A marketer’s conundrum: Balancing personalisation and privacy to deliver trust-based customer experiences

Pink, purple and blue neon lights.

Trust is the pivot point where the balance between personalisation and privacy rests.

Without trust, privacy concerns will rightly gain sway. 90 percent of executives say privacy is a fundamental part of the customer experience. A similar proportion of customers are willing to walk away if their privacy is not respected.

Equally, trust – backed by informed consent – is the only foundation upon which real-time personalisation can be established. Customer permission to share data is a “function of trust”, the 2021 Digital Trends report concludes.

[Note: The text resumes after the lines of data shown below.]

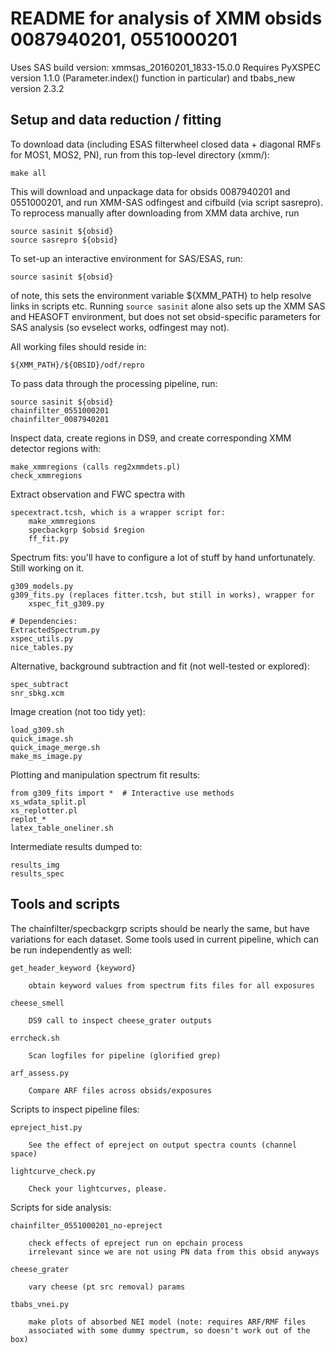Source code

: README for analysis of XMM obsids 0087940201, 0551000201
========================================================

Uses SAS build version: xmmsas_20160201_1833-15.0.0
Requires PyXSPEC version 1.1.0 (Parameter.index() function in particular)
and tbabs_new version 2.3.2

Setup and data reduction / fitting
----------------------------------

To download data (including ESAS filterwheel closed data + diagonal RMFs for
MOS1, MOS2, PN), run from this top-level directory (xmm/):

    make all

This will download and unpackage data for obsids 0087940201 and 0551000201, and
run XMM-SAS odfingest and cifbuild (via script sasrepro).
To reprocess manually after downloading from XMM data archive, run
    
    source sasinit ${obsid}
    source sasrepro ${obsid}

To set-up an interactive environment for SAS/ESAS, run:

    source sasinit ${obsid}

of note, this sets the environment variable ${XMM_PATH} to help resolve links
in scripts etc.
Running `source sasinit` alone also sets up the XMM SAS and HEASOFT
environment, but does not set obsid-specific parameters for SAS analysis (so
evselect works, odfingest may not).

All working files should reside in:

    ${XMM_PATH}/${OBSID}/odf/repro

To pass data through the processing pipeline, run:

    source sasinit ${obsid}
    chainfilter_0551000201
    chainfilter_0087940201

Inspect data, create regions in DS9, and create corresponding XMM detector
regions with:

    make_xmmregions (calls reg2xmmdets.pl)
    check_xmmregions

Extract observation and FWC spectra with

    specextract.tcsh, which is a wrapper script for:
        make_xmmregions
        specbackgrp $obsid $region
        ff_fit.py

Spectrum fits: you'll have to configure a lot of stuff by hand unfortunately.
Still working on it.

    g309_models.py
    g309_fits.py (replaces fitter.tcsh, but still in works), wrapper for
        xspec_fit_g309.py

    # Dependencies:
    ExtractedSpectrum.py
    xspec_utils.py
    nice_tables.py

Alternative, background subtraction and fit (not well-tested or explored):

    spec_subtract
    snr_sbkg.xcm

Image creation (not too tidy yet):

    load_g309.sh
    quick_image.sh
    quick_image_merge.sh
    make_ms_image.py

Plotting and manipulation spectrum fit results:

    from g309_fits import *  # Interactive use methods
    xs_wdata_split.pl
    xs_replotter.pl
    replot_*
    latex_table_oneliner.sh

Intermediate results dumped to:

    results_img
    results_spec




Tools and scripts
-----------------

The chainfilter/specbackgrp scripts should be nearly the same, but have
variations for each dataset.  Some tools used in current pipeline, which can be
run independently as well:

    get_header_keyword {keyword}

        obtain keyword values from spectrum fits files for all exposures

    cheese_smell

        DS9 call to inspect cheese_grater outputs

    errcheck.sh

        Scan logfiles for pipeline (glorified grep)

    arf_assess.py

        Compare ARF files across obsids/exposures

Scripts to inspect pipeline files:

    epreject_hist.py

        See the effect of epreject on output spectra counts (channel space)

    lightcurve_check.py

        Check your lightcurves, please.

Scripts for side analysis:

    chainfilter_0551000201_no-epreject

        check effects of epreject run on epchain process
        irrelevant since we are not using PN data from this obsid anyways

    cheese_grater

        vary cheese (pt src removal) params

    tbabs_vnei.py

        make plots of absorbed NEI model (note: requires ARF/RMF files
        associated with some dummy spectrum, so doesn't work out of the box)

Marketers are both the keepers of where trust is created and the protagonists that create personalisation that aid the delivery of engaging customer experiences.

The risks associated with getting this balance right are huge and only likely to increase as the era of cookieless marketing looms large. For example, it’s estimated that less than 37 percent of users worldwide have opted in to allow apps to track them following Apple’s privacy-related iOS14.5 changes to its operating system — and that’s taking an optimistic view.

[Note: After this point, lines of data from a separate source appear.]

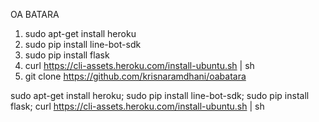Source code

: OA BATARA

1. sudo apt-get install heroku
2. sudo pip install line-bot-sdk
3. sudo pip install flask
4. curl https://cli-assets.heroku.com/install-ubuntu.sh | sh
5. git clone https://github.com/krisnaramdhani/oabatara
 
sudo apt-get install heroku; sudo pip install line-bot-sdk; sudo pip install flask; curl https://cli-assets.heroku.com/install-ubuntu.sh | sh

So how can marketers ensure they strike the right balance and don’t overcomplicate the opportunity? Following some simple privacy and personalisation strategies and tactics are key.

Collaborate closely with your C-suite peers

Marketers may find themselves in the sweet spot of personalisation and privacy and struggle to manage all aspects of the balancing act alone. Working closely with the CIO to understand data security and data flow is essential to an informed, multi-dimensional approach to customer data. Product and customer teams need to take a privacy-by-design approach to business and then with their legal teams to understand what’s coming from a privacy regulation point of view.

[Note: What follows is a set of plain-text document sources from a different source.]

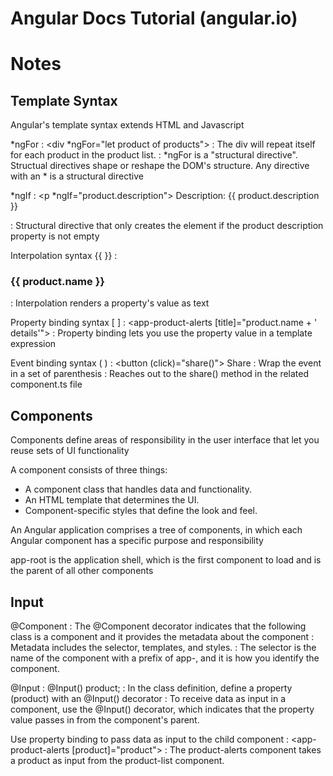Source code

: # Angular Docs Tutorial (angular.io)

# Notes

## Template Syntax

Angular's template syntax extends HTML and Javascript

*ngFor 
: <div *ngFor="let product of products"></div>
: The div will repeat itself for each product in the product list.
: *ngFor is a "structural directive". Structual directives shape or reshape the DOM's structure. Any directive with an * is a structural directive 

*ngIf
: <p *ngIf="product.description"> Description: {{ product.description }} </p>
: Structural directive that only creates the element if the product description property is not empty

Interpolation syntax {{ }}
: <h3> {{ product.name }} </h3>
: Interpolation renders a property's value as text

Property binding syntax [ ]
: <app-product-alerts [title]="product.name + ' details'">
: Property binding lets you use the property value in a template expression

Event binding syntax ( )
: <button (click)="share()"> Share </button>
: Wrap the event in a set of parenthesis
: Reaches out to the share() method in the related component.ts file

## Components

Components define areas of responsibility in the user interface that let you reuse sets of UI functionality

A component consists of three things:
* A component class that handles data and functionality. 
* An HTML template that determines the UI. 
* Component-specific styles that define the look and feel. 

An Angular application comprises a tree of components, in which each Angular component has a specific purpose and responsibility

app-root is the application shell, which is the first component to load and is the parent of all other components

## Input

@Component
: The @Component decorator indicates that the following class is a component and it provides the metadata about the component
: Metadata includes the selector, templates, and styles. 
: The selector is the name of the component with a prefix of app-, and it is how you identify the component.

@Input
: @Input() product;
: In the class definition, define a property (product) with an @Input() decorator
: To receive data as input in a component, use the @Input() decorator, which indicates that the property value passes in from the component's parent.

Use property binding to pass data as input to the child component
: <app-product-alerts [product]="product"></app-product-alerts>
: The product-alerts component takes a product as input from the product-list component.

Consider: Conducting a privacy impact assessment of any new projects to map how information is collected, how it will flow, who can access it, how it will be stored, what it will be used for, and so on.

Avoid: Don’t wait for the regulator or moves by big tech companies to act. Jumping ahead of the market gives you the chance to be proactive, see how customers respond and fine-tune your approach.

Take a customer-centric approach

Put your customer at the heart of your customer experience management.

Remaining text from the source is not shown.